> **Material to process**:
_ _ _ _ _ _ _

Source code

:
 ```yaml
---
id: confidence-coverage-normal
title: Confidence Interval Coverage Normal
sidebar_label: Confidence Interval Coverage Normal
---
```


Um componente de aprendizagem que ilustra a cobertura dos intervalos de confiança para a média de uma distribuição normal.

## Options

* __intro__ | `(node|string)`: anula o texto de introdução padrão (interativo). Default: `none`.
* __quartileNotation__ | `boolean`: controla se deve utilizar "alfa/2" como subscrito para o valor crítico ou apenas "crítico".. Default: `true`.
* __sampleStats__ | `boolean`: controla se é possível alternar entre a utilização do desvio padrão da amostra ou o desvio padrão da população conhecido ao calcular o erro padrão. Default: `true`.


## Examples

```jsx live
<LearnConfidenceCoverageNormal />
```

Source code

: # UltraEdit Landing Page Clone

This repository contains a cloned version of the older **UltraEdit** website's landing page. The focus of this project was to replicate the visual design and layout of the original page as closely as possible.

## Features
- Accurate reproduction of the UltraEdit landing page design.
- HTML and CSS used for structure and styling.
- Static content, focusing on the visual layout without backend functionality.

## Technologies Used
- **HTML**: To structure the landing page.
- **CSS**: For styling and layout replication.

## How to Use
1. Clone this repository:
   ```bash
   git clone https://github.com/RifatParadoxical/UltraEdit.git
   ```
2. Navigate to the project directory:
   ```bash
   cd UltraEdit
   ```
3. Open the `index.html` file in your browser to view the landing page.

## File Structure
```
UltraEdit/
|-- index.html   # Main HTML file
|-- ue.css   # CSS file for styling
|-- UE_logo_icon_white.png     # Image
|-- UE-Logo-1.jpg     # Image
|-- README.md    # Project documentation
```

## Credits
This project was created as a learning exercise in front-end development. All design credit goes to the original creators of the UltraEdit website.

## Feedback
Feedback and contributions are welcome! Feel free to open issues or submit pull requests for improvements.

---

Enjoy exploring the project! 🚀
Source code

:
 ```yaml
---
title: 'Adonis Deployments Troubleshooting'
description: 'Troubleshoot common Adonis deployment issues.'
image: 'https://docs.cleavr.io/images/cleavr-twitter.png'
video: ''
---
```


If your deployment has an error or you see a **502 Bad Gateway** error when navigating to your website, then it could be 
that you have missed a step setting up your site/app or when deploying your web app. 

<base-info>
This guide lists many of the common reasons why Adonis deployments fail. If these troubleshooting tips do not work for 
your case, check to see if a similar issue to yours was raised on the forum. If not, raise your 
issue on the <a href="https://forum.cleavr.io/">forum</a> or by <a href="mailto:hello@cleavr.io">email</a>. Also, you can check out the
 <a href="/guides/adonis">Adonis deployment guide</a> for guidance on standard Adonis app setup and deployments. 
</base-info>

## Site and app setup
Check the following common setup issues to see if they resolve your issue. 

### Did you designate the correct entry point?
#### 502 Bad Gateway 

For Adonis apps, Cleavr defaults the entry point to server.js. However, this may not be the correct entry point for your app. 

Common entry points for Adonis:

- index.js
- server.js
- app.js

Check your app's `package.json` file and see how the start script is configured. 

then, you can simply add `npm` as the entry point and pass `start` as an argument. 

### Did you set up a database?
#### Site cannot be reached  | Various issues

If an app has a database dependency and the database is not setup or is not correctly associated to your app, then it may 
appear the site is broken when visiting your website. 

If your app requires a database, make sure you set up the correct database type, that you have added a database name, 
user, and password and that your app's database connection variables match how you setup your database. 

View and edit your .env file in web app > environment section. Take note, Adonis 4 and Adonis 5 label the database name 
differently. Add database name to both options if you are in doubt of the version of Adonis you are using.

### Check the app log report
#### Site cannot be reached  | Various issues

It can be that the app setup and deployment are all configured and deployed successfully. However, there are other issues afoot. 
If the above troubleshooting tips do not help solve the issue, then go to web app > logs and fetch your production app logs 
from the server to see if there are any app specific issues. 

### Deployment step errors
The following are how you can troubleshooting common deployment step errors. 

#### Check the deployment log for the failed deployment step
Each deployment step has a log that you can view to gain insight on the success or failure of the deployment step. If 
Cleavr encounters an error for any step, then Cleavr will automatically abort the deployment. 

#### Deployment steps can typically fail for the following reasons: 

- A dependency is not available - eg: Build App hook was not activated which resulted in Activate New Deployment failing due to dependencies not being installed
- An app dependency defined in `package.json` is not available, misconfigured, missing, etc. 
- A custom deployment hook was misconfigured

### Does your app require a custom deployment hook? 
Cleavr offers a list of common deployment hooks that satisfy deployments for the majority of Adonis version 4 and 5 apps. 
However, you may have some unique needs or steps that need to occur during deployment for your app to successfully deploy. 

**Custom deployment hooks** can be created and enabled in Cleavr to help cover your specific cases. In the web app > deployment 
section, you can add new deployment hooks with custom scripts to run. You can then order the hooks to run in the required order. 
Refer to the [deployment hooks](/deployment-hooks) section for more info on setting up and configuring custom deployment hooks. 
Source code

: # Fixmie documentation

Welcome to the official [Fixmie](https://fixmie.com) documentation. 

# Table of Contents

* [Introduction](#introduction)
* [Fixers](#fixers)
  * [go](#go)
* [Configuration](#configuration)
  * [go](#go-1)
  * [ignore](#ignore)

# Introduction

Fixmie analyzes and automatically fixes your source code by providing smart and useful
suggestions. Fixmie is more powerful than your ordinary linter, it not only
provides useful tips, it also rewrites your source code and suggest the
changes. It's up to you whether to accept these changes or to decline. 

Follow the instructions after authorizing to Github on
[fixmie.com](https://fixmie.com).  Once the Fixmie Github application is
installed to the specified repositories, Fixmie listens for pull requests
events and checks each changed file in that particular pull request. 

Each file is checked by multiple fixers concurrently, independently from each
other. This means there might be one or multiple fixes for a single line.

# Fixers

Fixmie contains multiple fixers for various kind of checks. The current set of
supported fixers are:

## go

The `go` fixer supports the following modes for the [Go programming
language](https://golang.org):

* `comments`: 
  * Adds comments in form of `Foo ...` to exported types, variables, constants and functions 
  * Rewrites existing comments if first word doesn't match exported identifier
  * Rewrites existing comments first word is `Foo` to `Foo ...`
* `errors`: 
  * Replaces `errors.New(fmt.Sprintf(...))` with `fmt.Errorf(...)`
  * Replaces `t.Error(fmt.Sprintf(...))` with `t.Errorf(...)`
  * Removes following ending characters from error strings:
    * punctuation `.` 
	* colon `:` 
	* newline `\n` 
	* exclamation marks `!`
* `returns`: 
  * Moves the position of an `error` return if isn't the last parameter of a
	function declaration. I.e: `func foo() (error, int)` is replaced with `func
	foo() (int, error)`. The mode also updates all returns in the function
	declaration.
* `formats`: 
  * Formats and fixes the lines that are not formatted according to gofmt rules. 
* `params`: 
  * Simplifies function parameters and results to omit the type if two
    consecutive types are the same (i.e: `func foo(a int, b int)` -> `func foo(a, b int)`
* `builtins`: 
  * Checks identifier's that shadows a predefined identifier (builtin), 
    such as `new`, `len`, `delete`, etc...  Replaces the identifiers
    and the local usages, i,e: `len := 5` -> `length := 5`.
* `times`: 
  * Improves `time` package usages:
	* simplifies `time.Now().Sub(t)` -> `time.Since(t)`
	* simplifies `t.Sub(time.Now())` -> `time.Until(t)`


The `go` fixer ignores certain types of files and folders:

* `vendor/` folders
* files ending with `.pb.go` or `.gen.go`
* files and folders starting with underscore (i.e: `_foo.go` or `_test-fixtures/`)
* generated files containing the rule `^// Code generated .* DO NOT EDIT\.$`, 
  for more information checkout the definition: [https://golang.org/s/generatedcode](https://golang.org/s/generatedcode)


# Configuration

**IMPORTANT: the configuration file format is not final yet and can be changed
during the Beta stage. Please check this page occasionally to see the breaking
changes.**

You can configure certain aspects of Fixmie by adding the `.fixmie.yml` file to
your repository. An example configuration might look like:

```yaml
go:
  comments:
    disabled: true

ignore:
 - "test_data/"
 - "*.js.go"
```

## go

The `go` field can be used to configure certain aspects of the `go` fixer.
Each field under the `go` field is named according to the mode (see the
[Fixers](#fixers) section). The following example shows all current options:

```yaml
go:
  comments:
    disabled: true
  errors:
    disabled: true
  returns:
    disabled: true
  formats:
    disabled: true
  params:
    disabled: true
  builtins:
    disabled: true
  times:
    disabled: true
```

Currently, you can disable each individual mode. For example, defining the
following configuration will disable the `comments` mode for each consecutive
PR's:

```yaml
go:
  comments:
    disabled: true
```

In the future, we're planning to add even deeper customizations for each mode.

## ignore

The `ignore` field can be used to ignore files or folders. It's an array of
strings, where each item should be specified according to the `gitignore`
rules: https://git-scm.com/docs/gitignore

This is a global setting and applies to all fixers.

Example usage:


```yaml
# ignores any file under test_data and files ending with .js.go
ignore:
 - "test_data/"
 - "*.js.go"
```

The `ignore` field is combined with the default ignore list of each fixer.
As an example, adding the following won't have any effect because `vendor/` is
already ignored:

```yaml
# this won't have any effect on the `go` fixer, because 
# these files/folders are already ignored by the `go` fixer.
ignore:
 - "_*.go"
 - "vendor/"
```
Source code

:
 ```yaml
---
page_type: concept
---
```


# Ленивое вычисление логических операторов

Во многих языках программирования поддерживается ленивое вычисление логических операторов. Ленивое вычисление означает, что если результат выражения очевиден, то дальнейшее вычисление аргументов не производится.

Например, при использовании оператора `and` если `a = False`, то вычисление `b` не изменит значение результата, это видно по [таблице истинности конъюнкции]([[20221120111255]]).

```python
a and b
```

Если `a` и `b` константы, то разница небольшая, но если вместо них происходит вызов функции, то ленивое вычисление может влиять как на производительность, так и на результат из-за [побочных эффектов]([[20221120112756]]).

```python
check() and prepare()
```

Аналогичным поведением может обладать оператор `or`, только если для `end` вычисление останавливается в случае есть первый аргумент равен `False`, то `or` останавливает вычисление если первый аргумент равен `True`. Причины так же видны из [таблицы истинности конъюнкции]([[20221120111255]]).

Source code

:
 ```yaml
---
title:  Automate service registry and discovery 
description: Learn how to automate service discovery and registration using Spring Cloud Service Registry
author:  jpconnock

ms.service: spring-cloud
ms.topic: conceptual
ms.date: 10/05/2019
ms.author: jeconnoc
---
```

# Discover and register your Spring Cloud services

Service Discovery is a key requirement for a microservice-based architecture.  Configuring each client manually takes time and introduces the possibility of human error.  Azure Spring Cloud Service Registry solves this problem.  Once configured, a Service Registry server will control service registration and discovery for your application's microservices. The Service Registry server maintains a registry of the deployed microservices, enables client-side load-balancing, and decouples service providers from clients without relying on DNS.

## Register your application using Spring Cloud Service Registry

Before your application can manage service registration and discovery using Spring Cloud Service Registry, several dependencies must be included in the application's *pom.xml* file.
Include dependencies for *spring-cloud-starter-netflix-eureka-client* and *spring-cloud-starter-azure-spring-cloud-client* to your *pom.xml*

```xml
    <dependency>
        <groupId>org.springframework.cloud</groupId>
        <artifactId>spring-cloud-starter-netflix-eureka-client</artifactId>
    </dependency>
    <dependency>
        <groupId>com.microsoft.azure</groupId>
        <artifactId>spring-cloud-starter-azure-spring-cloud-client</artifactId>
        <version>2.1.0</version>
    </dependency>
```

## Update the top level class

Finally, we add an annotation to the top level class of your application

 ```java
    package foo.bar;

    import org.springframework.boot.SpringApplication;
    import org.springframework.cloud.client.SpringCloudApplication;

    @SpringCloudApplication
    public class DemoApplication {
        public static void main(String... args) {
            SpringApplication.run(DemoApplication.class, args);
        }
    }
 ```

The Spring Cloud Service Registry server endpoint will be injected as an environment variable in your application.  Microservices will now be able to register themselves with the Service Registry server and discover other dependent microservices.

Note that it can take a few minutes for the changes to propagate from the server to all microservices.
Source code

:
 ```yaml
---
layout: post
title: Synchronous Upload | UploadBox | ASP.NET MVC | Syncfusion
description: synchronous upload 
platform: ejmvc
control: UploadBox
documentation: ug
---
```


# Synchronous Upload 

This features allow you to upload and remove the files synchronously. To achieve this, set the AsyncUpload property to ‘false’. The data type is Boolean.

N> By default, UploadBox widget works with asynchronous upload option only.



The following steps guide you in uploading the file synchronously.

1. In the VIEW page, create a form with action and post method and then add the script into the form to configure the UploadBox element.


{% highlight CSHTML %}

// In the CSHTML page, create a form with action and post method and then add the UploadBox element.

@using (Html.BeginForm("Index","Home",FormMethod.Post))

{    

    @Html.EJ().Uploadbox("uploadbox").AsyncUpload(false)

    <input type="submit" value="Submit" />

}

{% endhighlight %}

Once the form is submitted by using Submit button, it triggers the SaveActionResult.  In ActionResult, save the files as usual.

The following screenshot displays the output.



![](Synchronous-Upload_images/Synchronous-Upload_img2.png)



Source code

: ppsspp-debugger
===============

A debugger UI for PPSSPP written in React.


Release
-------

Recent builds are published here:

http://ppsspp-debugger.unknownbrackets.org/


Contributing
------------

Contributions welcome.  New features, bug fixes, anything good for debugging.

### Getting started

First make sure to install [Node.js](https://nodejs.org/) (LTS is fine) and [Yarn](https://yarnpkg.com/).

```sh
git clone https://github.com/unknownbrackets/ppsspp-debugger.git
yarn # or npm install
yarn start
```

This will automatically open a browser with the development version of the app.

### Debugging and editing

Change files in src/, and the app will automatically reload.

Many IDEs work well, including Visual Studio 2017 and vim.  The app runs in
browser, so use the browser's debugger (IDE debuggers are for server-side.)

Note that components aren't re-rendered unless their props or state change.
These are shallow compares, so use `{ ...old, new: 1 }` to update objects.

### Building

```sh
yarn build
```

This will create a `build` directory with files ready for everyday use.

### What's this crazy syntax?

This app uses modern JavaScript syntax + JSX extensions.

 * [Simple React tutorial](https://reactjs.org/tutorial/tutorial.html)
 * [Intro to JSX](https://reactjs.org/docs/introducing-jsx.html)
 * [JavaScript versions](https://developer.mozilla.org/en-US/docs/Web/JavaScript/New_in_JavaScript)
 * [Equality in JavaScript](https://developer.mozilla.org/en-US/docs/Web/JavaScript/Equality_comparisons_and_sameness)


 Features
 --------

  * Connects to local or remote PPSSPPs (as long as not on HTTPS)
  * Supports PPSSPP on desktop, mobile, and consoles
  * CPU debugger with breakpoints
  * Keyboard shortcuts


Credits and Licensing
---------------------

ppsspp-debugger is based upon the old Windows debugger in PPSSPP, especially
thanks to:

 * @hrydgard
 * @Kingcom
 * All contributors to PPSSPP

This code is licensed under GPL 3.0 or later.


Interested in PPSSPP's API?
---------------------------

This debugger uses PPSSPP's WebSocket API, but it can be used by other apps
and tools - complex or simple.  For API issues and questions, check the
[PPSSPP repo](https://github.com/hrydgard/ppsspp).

_ _ _ _ _ _ _

> **What this task involves**: Could you count the lines in the entries that hold the word "database"? Only the number is wanted.

> **Response to this task**: 6